On 27/05/22 17:05, Tianchen Ding wrote:
The main idea of wakelist is to avoid cache bouncing. However,
commit 518cd6234178 ("sched: Only queue remote wakeups when
crossing cache boundaries") disabled queuing tasks on wakelist when
the cpus share llc. This is because, at that time, the scheduler must
send IPIs to do ttwu_queue_wakelist. Nowadays, ttwu_queue_wakelist also
supports TIF_POLLING, so this is not a problem now when the wakee cpu is
in idle polling.
[...]
Our patch has improvement on schbench, hackbench
and Pipe-based Context Switching of unixbench
when there exists idle cpus,
and no obvious regression on other tests of unixbench.
This can help improve rt in scenes where wakeup happens frequently.
Signed-off-by: Tianchen Ding <dtcccc@xxxxxxxxxxxxxxxxx>
This feels a bit like a generalization of
2ebb17717550 ("sched/core: Offload wakee task activation if it the wakee is descheduling")

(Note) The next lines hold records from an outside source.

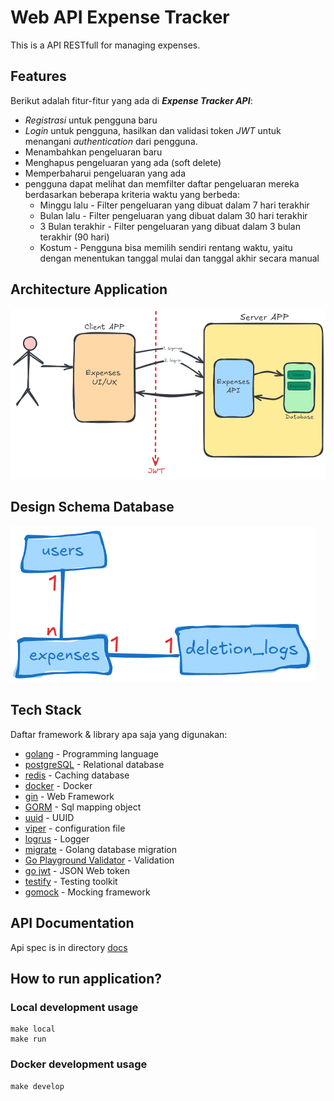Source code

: # Web API Expense Tracker #
This is a API RESTfull for managing expenses.

## Features
Berikut adalah fitur-fitur yang ada di **_Expense Tracker API_**:
- _Registrasi_ untuk pengguna  baru
- _Login_ untuk pengguna, hasilkan dan validasi token _JWT_ untuk menangani _authentication_ dari pengguna.
- Menambahkan pengeluaran baru
- Menghapus pengeluaran yang ada (soft delete)
- Memperbaharui pengeluaran yang ada
- pengguna dapat melihat dan memfilter daftar pengeluaran mereka berdasarkan beberapa kriteria waktu yang berbeda:
    - Minggu lalu - Filter pengeluaran yang dibuat dalam 7 hari terakhir
    - Bulan lalu - Filter pengeluaran yang dibuat dalam 30 hari terakhir
    - 3 Bulan terakhir - Filter pengeluaran yang dibuat dalam 3 bulan terakhir (90 hari)
    - Kostum - Pengguna bisa memilih sendiri rentang waktu, yaitu dengan menentukan tanggal mulai dan tanggal akhir secara manual


## Architecture Application
<img src="./docs/architecture-application.png">

## Design Schema Database
![skema database](./docs/skema-database.png)

## Tech Stack
Daftar framework & library apa saja yang digunakan:
- [golang](https://go.dev/) - Programming language
- [postgreSQL](https://www.postgresql.org/docs/) - Relational database
- [redis](https://github.com/redis/go-redis) - Caching database
- [docker](https://www.docker.com/) - Docker
- [gin](https://gin-gonic.com/) - Web Framework
- [GORM](https://gorm.io/docs/index.html) -  Sql mapping object
- [uuid](https://github.com/google/uuid) - UUID
- [viper](https://github.com/spf13/viper) - configuration file
- [logrus](https://github.com/sirupsen/logrus) - Logger
- [migrate](https://github.com/golang-migrate/migrate) - Golang database migration
- [Go Playground Validator](https://github.com/go-playground/validator) - Validation
- [go jwt](https://github.com/golang-jwt/jwt) - JSON Web token
- [testify](https://github.com/stretchr/testify) - Testing toolkit
- [gomock](https://github.com/golang/mock) - Mocking framework


## API Documentation
Api spec is in directory [docs](./docs)

## How to run application?
### Local development usage
    make local
    make run

### Docker development usage  
    make develop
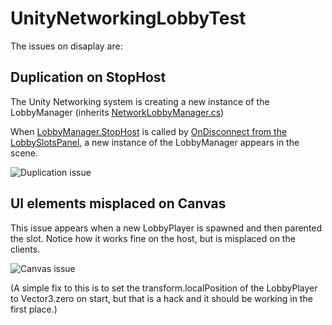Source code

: # UnityNetworkingLobbyTest
The issues on disaplay are:
## Duplication on StopHost
 The Unity Networking system is creating a new instance of the LobbyManager (inherits [NetworkLobbyManager.cs](https://bitbucket.org/Unity-Technologies/networking/src/3610ab4e4c0f2a3d74bb3d005641e11201c7e6f3/Runtime/NetworkLobbyManager.cs?at=5.3&fileviewer=file-view-default#NetworkLobbyManager.cs-484))

When [LobbyManager.StopHost](./blob/master/Assets/LobbyManager.cs) is called by [OnDisconnect from the LobbySlotsPanel](./blob/master/Assets/LobbySlotsPanel.cs#L50), a new instance of the LobbyManager appears in the scene.

![Duplication issue](./blob/master/pictures/lobby-duplicate.gif)

## UI elements misplaced on Canvas
This issue appears when a new LobbyPlayer is spawned and then parented the slot. Notice how it works fine on the host, but is misplaced on the clients.

![Canvas issue](./blob/master/pictures/canvas-misplaced.png)

(A simple fix to this is to set the transform.localPosition of the LobbyPlayer to Vector3.zero on start, but that is a hack and it should be working in the first place.)
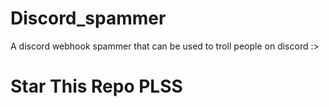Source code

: # Discord_spammer
A discord webhook spammer that can be used to troll people on discord :>


# Star This Repo PLSS 

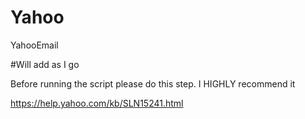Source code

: # Yahoo
YahooEmail

#Will add as I go

Before running the script please do this step. I HIGHLY recommend it

https://help.yahoo.com/kb/SLN15241.html

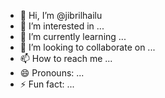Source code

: - 👋 Hi, I’m @jibrilhailu
- 👀 I’m interested in ...
- 🌱 I’m currently learning ...
- 💞️ I’m looking to collaborate on ...
- 📫 How to reach me ...
- 😄 Pronouns: ...
- ⚡ Fun fact: ...

<!---
jibrilhailu/jibrilhailu is a ✨ special ✨ repository because its `README.md` (this file) appears on your GitHub profile.
You can click the Preview link to take a look at your changes.
--->
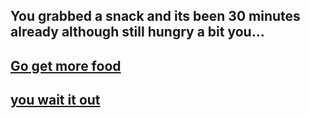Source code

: You grabbed a snack and its been 30 minutes already although still hungry a bit you...
---
[Go get more food](yesHungry.md)
---
[you wait it out](noneed.md)
---
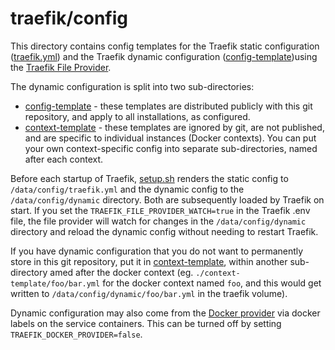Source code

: # traefik/config

This directory contains config templates for the Traefik static
configuration ([traefik.yml](traefik.yml)) and the Traefik dynamic
configuration
([config-template](https://github.com/EnigmaCurry/d.rymcg.tech/tree/traefik-host-networking/traefik/config/config-template))using
the [Traefik File
Provider](https://doc.traefik.io/traefik/providers/file/).

The dynamic configuration is split into two sub-directories:

 * [config-template](config-template) - these templates are
   distributed publicly with this git repository, and apply to all
   installations, as configured.
 * [context-template](context-template) - these templates are ignored
   by git, are not published, and are specific to individual instances
   (Docker contexts). You can put your own context-specific config
   into separate sub-directories, named after each context.

Before each startup of Traefik, [setup.sh](setup.sh) renders the
static config to `/data/config/traefik.yml` and the dynamic config to
the `/data/config/dynamic` directory. Both are subsequently loaded by
Traefik on start. If you set the `TRAEFIK_FILE_PROVIDER_WATCH=true` in
the Traefik .env file, the file provider will watch for changes in the
`/data/config/dynamic` directory and reload the dynamic config without
needing to restart Traefik.

If you have dynamic configuration that you do not want to permanently
store in this git repository, put it in
[context-template](context-template), within another sub-directory
amed after the docker context (eg. `./context-template/foo/bar.yml`
for the docker context named `foo`, and this would get written to
`/data/config/dynamic/foo/bar.yml` in the traefik volume).

Dynamic configuration may also come from the [Docker
provider](https://doc.traefik.io/traefik/providers/docker/) via docker
labels on the service containers. This can be turned off by setting
`TRAEFIK_DOCKER_PROVIDER=false`.
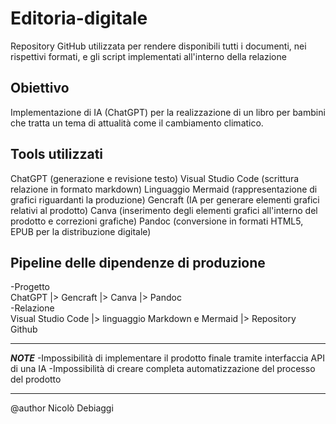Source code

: # Editoria-digitale
Repository GitHub utilizzata per rendere disponibili tutti i documenti, nei rispettivi formati, e gli script implementati all'interno della relazione
## Obiettivo
Implementazione di IA (ChatGPT) per la realizzazione di un libro per bambini che tratta un tema di attualità come il cambiamento climatico.

## Tools utilizzati
ChatGPT (generazione e revisione testo)
Visual Studio Code (scrittura relazione in formato markdown)
Linguaggio Mermaid (rappresentazione di grafici riguardanti la produzione)
Gencraft (IA per generare elementi grafici relativi al prodotto)
Canva (inserimento degli elementi grafici all'interno del prodotto e correzioni grafiche)
Pandoc (conversione in formati HTML5, EPUB per la distribuzione digitale)

## Pipeline delle dipendenze di produzione
-Progetto \
ChatGPT |> Gencraft |> Canva |> Pandoc \
-Relazione \
Visual Studio Code |> linguaggio Markdown e Mermaid |> Repository Github

---

***NOTE***
-Impossibilità di implementare il prodotto finale tramite interfaccia API di una IA
-Impossibilità di creare completa automatizzazione del processo del prodotto

---
@author Nicolò Debiaggi

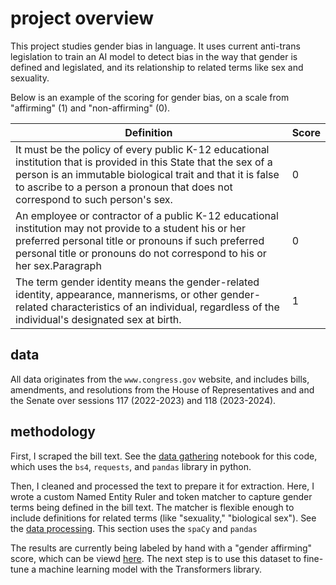 # project overview
This project studies gender bias in language. It uses current
anti-trans legislation to train an AI model to detect bias in the way
that gender is defined and legislated, and its relationship to related
terms like sex and sexuality.

Below is an example of the scoring for gender bias, on a scale from
"affirming" (1) and "non-affirming" (0). 

| Definition  | Score |
| ----------- | ----------- |
| It must be the policy of every public K-12 educational institution that is provided in this State that the sex of a person is an immutable biological trait and that it is false to ascribe to a person a pronoun that does not correspond to such person's sex.       | 0      |
| An employee or contractor of a public K-12 educational institution may not provide to a student his or her preferred personal title or pronouns if such preferred personal title or pronouns do not correspond to his or her sex.Paragraph   | 0        |
| The term gender identity means the gender-related identity, appearance, mannerisms, or other gender-related characteristics of an individual, regardless of the individual's designated sex at birth. | 1 | 

## data
All data originates from the `www.congress.gov` website, and includes
bills, amendments, and resolutions from the House of Representatives
and and the Senate over sessions 117 (2022-2023) and 118 (2023-2024).

## methodology
First, I scraped the bill text. See the [data
gathering](./gathering.ipynb) notebook for this code, which uses the
`bs4`, `requests`, and `pandas` library in python.

Then, I cleaned and processed the text to prepare it for
extraction. Here, I wrote a custom Named Entity Ruler and token
matcher to capture gender terms being defined in the bill
text. The matcher is flexible enough to include definitions for
related terms (like "sexuality," "biological sex"). See the [data
processing](./processing.ipynb). This section uses the `spaCy` and
`pandas`

The results are currently being labeled by hand with a "gender
affirming" score, which can be viewd
[here](./out/defs_labels.csv). The next step is to use this dataset to
fine-tune a machine learning model with the Transformers library.

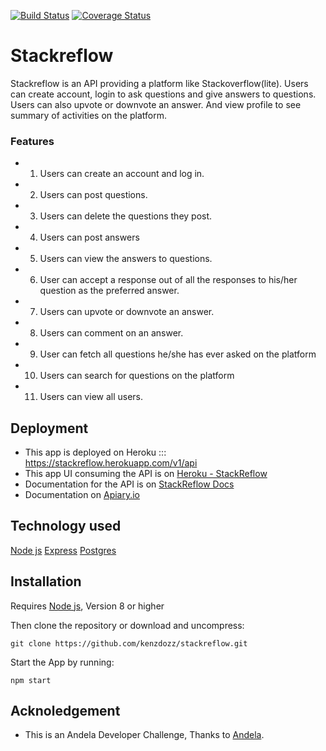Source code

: [![Build Status](https://travis-ci.org/kenzdozz/stackreflow.svg?branch=master)](https://travis-ci.org/kenzdozz/stackreflow) [![Coverage Status](https://coveralls.io/repos/github/kenzdozz/stackreflow/badge.svg?branch=develop)](https://coveralls.io/github/kenzdozz/stackreflow?branch=develop)

# Stackreflow

Stackreflow is an API providing a platform like Stackoverflow(lite). 
Users can create account, login to ask questions and give answers to questions.
Users can also upvote or downvote an answer. 
And view profile to see summary of activities on the platform.

### Features
* 1. Users can create an account and log in.
* 2. Users can post questions.
* 3. Users can delete the questions they post.
* 4. Users can post answers
* 5. Users can view the answers to questions.
* 6. User can accept a response out of all the responses to his/her question as the preferred answer.
* 7. Users can upvote or downvote an answer.
* 8. Users can comment on an answer.
* 9. User can fetch all questions he/she has ever asked on the platform
* 10. Users can search for questions on the platform
* 11. Users can view all users.

## Deployment
* This app is deployed on Heroku ::: https://stackreflow.herokuapp.com/v1/api
* This app UI consuming the API is on [Heroku - StackReflow](https://stackreflow.herokuapp.com)
* Documentation for the API is on [StackReflow Docs](https://stackreflow.herokuapp.com)
* Documentation on [Apiary.io](https://stackreflow.docs.apiary.io)

## Technology used
[Node js](https://nodejs.org/en/)
[Express](https://expressjs.com/)
[Postgres](https://www.postgresql.org)

## Installation
Requires [Node js](https://nodejs.org/en/), Version 8 or higher

Then clone the repository or download and uncompress:

`git clone https://github.com/kenzdozz/stackreflow.git`

Start the App by running:

`npm start`

## Acknoledgement
* This is an Andela Developer Challenge, Thanks to [Andela](https://andela.com).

Given rq->curr is updated before prev->on_cpu is cleared, the waker
executing ttwu_queue_cond() can observe:
p->on_rq=0
p->on_cpu=1
rq->curr=swapper/x (aka idle task)
So your addition of available_idle_cpu() in ttwu_queue_cond() (sort of)
matches that when invoked via:
if (smp_load_acquire(&p->on_cpu) &&
ttwu_queue_wakelist(p, task_cpu(p), wake_flags | WF_ON_CPU))
goto unlock;
but it also affects
ttwu_queue(p, cpu, wake_flags);
at the tail end of try_to_wake_up().
With all that in mind, I'm curious whether your patch is functionaly close
to the below.
---
diff --git a/kernel/sched/core.c b/kernel/sched/core.c
index 66c4e5922fe1..ffd43264722a 100644
--- a/kernel/sched/core.c
+++ b/kernel/sched/core.c
@@ -3836,7 +3836,7 @@ static inline bool ttwu_queue_cond(int cpu, int wake_flags)
* the soon-to-be-idle CPU as the current CPU is likely busy.
* nr_running is checked to avoid unnecessary task stacking.
*/
- if ((wake_flags & WF_ON_CPU) && cpu_rq(cpu)->nr_running <= 1)
+ if (cpu_rq(cpu)->nr_running <= 1)
return true;
return false;